Submit your HTML output and your .Rmd file to Gauchospace by the deadline
Reminders This is an R Markdown document. Markdown is a simple formatting syntax for authoring HTML, PDF, and MS Word documents. For more details on using R Markdown see http://rmarkdown.rstudio.com.
When you click the Knit button a document will be generated that includes both content as well as the output of any embedded R code chunks within the document. You can embed an R code chunk like this:
Please also remember that you will want to use the console to “try out” code to get it working. Once you get it working, copy the code that worked (not the results) over into a code chunk in your rmd. Remember that the code within your rmd file has to be self-contained and include all the steps – your rmd file will not “remember” what you did on your own in the console. When you click knit, it can only execute the code that was present in the rmd. Do not copy the results from your console into your RMD file. In addition, do not include large amounts of output in your writeup (i.e. don’t print full datasets to the screen).
Include both the code to get your answer and your answer in words.
It is best to work will small amounts of code at a time: get some code working, copy it into the rmd as a code chunk, write your text answer (outside the code chunk) if needed, and check that the file will still knit properly. Do not proceed to answer more questions until you get the first bit working. If you knit everytime you try to write some new code, you’ll know where the error is (in the last thing you did!) This will save you huge headaches.
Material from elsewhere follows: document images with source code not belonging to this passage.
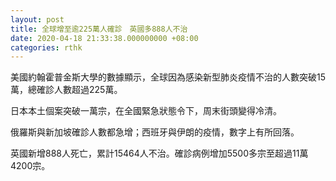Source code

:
 ```yaml
---
layout: post
title: 全球增至逾225萬人確診　英國多888人不治
date: 2020-04-18 21:33:38.000000000 +08:00
categories: rthk
---
```


美國約翰霍普金斯大學的數據顯示，全球因為感染新型肺炎疫情不治的人數突破15萬，總確診人數超過225萬。

日本本土個案突破一萬宗，在全國緊急狀態令下，周末街頭變得冷清。

俄羅斯與新加坡確診人數都急增；西班牙與伊朗的疫情，數字上有所回落。

英國新增888人死亡，累計15464人不治。確診病例增加5500多宗至超過11萬4200宗。
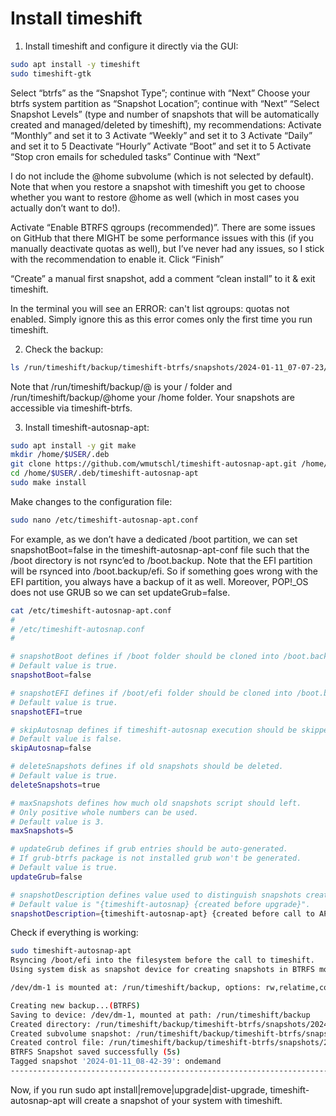 # Install timeshift

1. Install timeshift and configure it directly via the GUI:

```sh
sudo apt install -y timeshift
sudo timeshift-gtk
```

Select “btrfs” as the “Snapshot Type”; continue with “Next”
Choose your btrfs system partition as “Snapshot Location”; continue with “Next”
“Select Snapshot Levels” (type and number of snapshots that will be
automatically created and managed/deleted by timeshift), my recommendations:
        Activate “Monthly” and set it to 3
        Activate “Weekly” and set it to 3
        Activate “Daily” and set it to 5
        Deactivate “Hourly”
        Activate “Boot” and set it to 5
        Activate “Stop cron emails for scheduled tasks”
Continue with “Next”

I do not include the @home subvolume (which is not selected by default). Note
that when you restore a snapshot with timeshift you get to choose whether you
want to restore @home as well (which in most cases you actually don’t want to
do!).

Activate “Enable BTRFS qgroups (recommended)”. There are some issues on GitHub
that there MIGHT be some performance issues with this (if you manually
deactivate quotas as well), but I’ve never had any issues, so I stick with the
recommendation to enable it. Click “Finish”

“Create” a manual first snapshot, add a comment “clean install” to it & exit
timeshift.

In the terminal you will see an ERROR: can't list qgroups: quotas not enabled.
Simply ignore this as this error comes only the first time you run timeshift.

2. Check the backup:

```sh
ls /run/timeshift/backup/timeshift-btrfs/snapshots/2024-01-11_07-07-23/@
```

Note that /run/timeshift/backup/@ is your / folder and
/run/timeshift/backup/@home your /home folder. Your snapshots are accessible via
timeshift-btrfs.

3. Install timeshift-autosnap-apt:

```sh
sudo apt install -y git make
mkdir /home/$USER/.deb
git clone https://github.com/wmutschl/timeshift-autosnap-apt.git /home/$USER/.deb/timeshift-autosnap-apt
cd /home/$USER/.deb/timeshift-autosnap-apt
sudo make install
```

Make changes to the configuration file:

```sh
sudo nano /etc/timeshift-autosnap-apt.conf
```

For example, as we don’t have a dedicated /boot partition, we can set
snapshotBoot=false in the timeshift-autosnap-apt-conf file such that the /boot
directory is not rsync’ed to /boot.backup. Note that the EFI partition will be
rsynced into /boot.backup/efi. So if something goes wrong with the EFI
partition, you always have a backup of it as well. Moreover, POP!_OS does not
use GRUB so we can set updateGrub=false.

```sh
cat /etc/timeshift-autosnap-apt.conf
#
# /etc/timeshift-autosnap.conf
#

# snapshotBoot defines if /boot folder should be cloned into /boot.backup before the call to timeshift.
# Default value is true.
snapshotBoot=false

# snapshotEFI defines if /boot/efi folder should be cloned into /boot.backup/efi before the call to timeshift.
# Default value is true.
snapshotEFI=true

# skipAutosnap defines if timeshift-autosnap execution should be skipped.
# Default value is false.
skipAutosnap=false

# deleteSnapshots defines if old snapshots should be deleted.
# Default value is true.
deleteSnapshots=true

# maxSnapshots defines how much old snapshots script should left.
# Only positive whole numbers can be used.
# Default value is 3.
maxSnapshots=5

# updateGrub defines if grub entries should be auto-generated.
# If grub-btrfs package is not installed grub won't be generated.
# Default value is true.
updateGrub=false

# snapshotDescription defines value used to distinguish snapshots created using timeshift-autosnap
# Default value is "{timeshift-autosnap} {created before upgrade}".
snapshotDescription={timeshift-autosnap-apt} {created before call to APT}
```

Check if everything is working:

```sh
sudo timeshift-autosnap-apt
Rsyncing /boot/efi into the filesystem before the call to timeshift.
Using system disk as snapshot device for creating snapshots in BTRFS mode

/dev/dm-1 is mounted at: /run/timeshift/backup, options: rw,relatime,compress=zstd:1,ssd,discard=async,space_cache=v2,subvolid=5,subvol=/

Creating new backup...(BTRFS)
Saving to device: /dev/dm-1, mounted at path: /run/timeshift/backup
Created directory: /run/timeshift/backup/timeshift-btrfs/snapshots/2024-01-11_08-42-39
Created subvolume snapshot: /run/timeshift/backup/timeshift-btrfs/snapshots/2024-01-11_08-42-39/@
Created control file: /run/timeshift/backup/timeshift-btrfs/snapshots/2024-01-11_08-42-39/info.json
BTRFS Snapshot saved successfully (5s)
Tagged snapshot '2024-01-11_08-42-39': ondemand
------------------------------------------------------------------------------
```

Now, if you run sudo apt install|remove|upgrade|dist-upgrade,
timeshift-autosnap-apt will create a snapshot of your system with timeshift.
Although the questions break up each task for you into parts, remember that you might need to put a bunch of code together into a single chunk to make it work. For example, if you create a density plot in one part of a question, and want to add the mean value to it as a line in another part, you need these two commands to follow one another in the same chunk of code.
Some tips: Start early, work with friends in the class, use the discussion forum, come to class and section, go to office hours if you need to, read the textbook and other readings – do all these things and you’ll succeed! Good luck.
Read the article, “Social Pressure and Voter Turnout: Evidence from a Large-Scale Field Experiment” by Gerber, Green & Larimer, posted on Gauchospace this week.
(1a) The researchers have a main finding. For this main finding, what is their independent variable? What is their dependent variable? For these variables, state the researchers’ null and alternative hypotheses. Given this is an experiment, what’s another term for our independent variable in this context. The main finding in this research people is that citizens are more likely to vote if they are publicly recongized for voting (extrinsic). The researchers conclude that voter turnout will increase if there is social pressure. This “if everyone is doing it I should do it too” mentality has a substational influence on voter turnout and political participation. The independent variable in this study is how a household recieves a ballot (4 different variations of the same ballot). The dependent variable is how successful each ballot is in encouraging people to vote. The null hypothesis is that there is no correlation between social influences and voter turnout. The alternative hypothesis is that there is a relationship between voter turnout and social influences such as knowing if other members of your community participated in voting.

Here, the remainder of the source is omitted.